以前に空家問題について若干触れたことがあるが今回は平成27年5月26日に完全施行された空家等対策の推進に関する特別措置法について一連の流れと若干の問題点を整理してみる。

まずこの法律の第2条において「特定空家等」とは、

①そのまま放置すれば倒壊等著しく保安上危険となるおそれのある状態

②そのまま放置すれば著しく衛生上有害となるおそれのある状態、

③適切な管理が行われていないことにより著しく景観を損なっている状態

④その他周辺の生活環境の保全を図るために放置することが不適切である状態

にあると認められる空家等と定義されている。

したがって建築物自体でなくとも擁壁が老朽化し危険な状態にあるとか、吹き付け石綿が飛散し暴露する可能性が高いとか、浄化槽等の放置、破損等による汚物の流出,臭気の発生があり地域住民の日常生活に支障を及ぼしている,或いはゴミ等の放置不法投棄により地域住民の日常生活に支障をきたしているといったことなども該当する。

市町村長には当該市町村の区域内にある空家等の所在及び当該空家等の所有者等を把握するための把握する為に必要な調査権を認めている(法第9条)

所有者等による空家等の適切な管理を促進するための助言、情報提供のほか必要な援助に努めるとしている(法第12条)

その後、市町村長が特定空家と判断した場合、それに対して助言、指導するわけだが改善が認められない場合は相当の猶予期間を設けて必要な措置をとるよう勧告、命令ができる(法14条2項、3項)

市町村長は必要な措置を命じてもそれを履行しないとき、履行しても十分でないときは所有者に代わって行政代執行できる(法14条9項)。

仮に所有者不明の場合は略式執行できる(同条10項)

このようにして最終的に問題のある空家等については改善乃至は取り壊されていくということになる。

国土交通省では特定空家の判断について法第2条の①~④について「特定空家等に対する措置」に関する適切な実施を図るために必要な指針(ガイドライン)でより具体的に説明をしているが詳細については省略する。

この措置法及びガイドラインを基本として各市町村長は施行細則を作りそれぞれの地域の実情に合った特定空家等の判断基準を定めるのである。

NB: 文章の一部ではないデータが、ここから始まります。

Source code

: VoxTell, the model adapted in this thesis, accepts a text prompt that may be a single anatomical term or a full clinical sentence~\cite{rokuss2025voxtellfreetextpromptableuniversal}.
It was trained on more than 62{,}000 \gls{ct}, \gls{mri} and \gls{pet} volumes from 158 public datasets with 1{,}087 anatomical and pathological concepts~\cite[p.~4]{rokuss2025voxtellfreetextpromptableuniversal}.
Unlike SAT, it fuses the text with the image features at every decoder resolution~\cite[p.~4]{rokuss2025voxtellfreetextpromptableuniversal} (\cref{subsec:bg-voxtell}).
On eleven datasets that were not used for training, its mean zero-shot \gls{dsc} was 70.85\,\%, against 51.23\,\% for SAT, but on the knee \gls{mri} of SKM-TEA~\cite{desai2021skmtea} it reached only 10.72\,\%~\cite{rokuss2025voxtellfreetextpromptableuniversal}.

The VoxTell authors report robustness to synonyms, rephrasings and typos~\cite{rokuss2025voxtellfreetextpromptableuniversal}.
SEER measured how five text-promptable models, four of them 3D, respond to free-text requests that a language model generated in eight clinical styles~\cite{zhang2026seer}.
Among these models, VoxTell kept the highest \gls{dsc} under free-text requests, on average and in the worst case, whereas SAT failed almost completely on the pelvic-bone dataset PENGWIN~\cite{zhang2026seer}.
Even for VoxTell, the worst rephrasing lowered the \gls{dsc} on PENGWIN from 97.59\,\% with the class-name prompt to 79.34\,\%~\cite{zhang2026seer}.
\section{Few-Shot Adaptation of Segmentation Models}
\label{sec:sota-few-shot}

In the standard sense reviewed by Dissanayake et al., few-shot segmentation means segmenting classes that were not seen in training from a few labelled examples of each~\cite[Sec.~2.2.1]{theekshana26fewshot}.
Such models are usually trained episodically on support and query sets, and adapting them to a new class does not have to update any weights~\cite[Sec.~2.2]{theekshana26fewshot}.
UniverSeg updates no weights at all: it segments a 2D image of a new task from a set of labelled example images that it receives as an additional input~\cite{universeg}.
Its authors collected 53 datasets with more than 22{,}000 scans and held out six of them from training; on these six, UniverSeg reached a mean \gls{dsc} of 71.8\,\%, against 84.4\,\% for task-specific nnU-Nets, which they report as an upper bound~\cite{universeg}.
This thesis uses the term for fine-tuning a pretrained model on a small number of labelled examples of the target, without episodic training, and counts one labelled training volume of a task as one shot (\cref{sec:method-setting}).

ここで問題なのは特定空家の判断を実務上いかにして行うかということである。

この法律の施行により各自治体は今後「特定空家等」の問題解消に向けて本格的

に動き出すことと思うが果たしてどの程度のスピードで問題解消が図れるのだろうか?

因みに小生が居住する人口約52万人、世帯数約23万世帯を擁する松山市についてみてみる。

松山市の平成27年度の空家等実態調査報告書によると

ⓐ 倒壊の危険性があり修繕や解体など緊急性の高い空家が約2000棟

ⓑ 倒壊の危険性があり解体など緊急性が極めて高い空家が約800棟

あるということである。

ⓑだけでも約800棟市内にあるのだがこれだけの棟数のどこから手を付けていくのか。

住宅密集市街地などは防災、防犯面でも緊急を要する。そうした地域からまずは始めるということになろうか。

市の助言,勧告により所有者自ら積極的に問題解決に当たってくれる場合もそれなりにあると思う。そうした場合も含めて仮に月間4~5棟、年間50~60棟解消していくとしても約15年近くかかる計算になる。

昭和40~60年代、経済の高度成長や人口増加と共に住宅は郊外へとスプロール化していった。現在は逆に人口減少である。そして今まで郊外に住んでいた戸建て住宅の居住者は高齢化により市街地の利便性の高い中高層マンションへの居住移行などもみられる。老朽化した郊外の戸建て住宅は引き継ぎ手もいない、購入者もなかなか現れないということで今後ますます空家として増え続けるものと予測される。

特定空家等問題はまさにイタチごっこ、賽の河原、エンドレスである。

行政もそれに多くの人手と費用をかけなければなるまい。これ全て税金で賄われるのである。

2015年の日本人の平均寿命は女性87.05歳、男性80.79歳で戦後一貫して伸び続けている。それにつれて介護費、医療費も右肩上がりに伸びてきている。生活保護受給者約200万人のコストも相当なものである。言葉は悪いかもしれないがこれらは殆どが後ろ向き?の費用で決して生産的とは言えない。

因みに我が国の平成28年度の一般会計予算を見ると約97兆円、そのうち税収として約58兆円ということだから税収は予算の約6割で残り4割は借金(公債金収入)で賄っているということになる。

出を制すというが、国家予算は入る方より出る方が圧倒的に多い。国の借金は膨れ上がる一方である。これでは国も財政規律の健全化をいくら叫んでも「日暮れて尚道遠し」である。政治家の巧言令色はいい加減聞き飽きた。この国の将来は本当にどうなるんだろうか。若い人が将来に希望を持てない気持ちもよくわかる。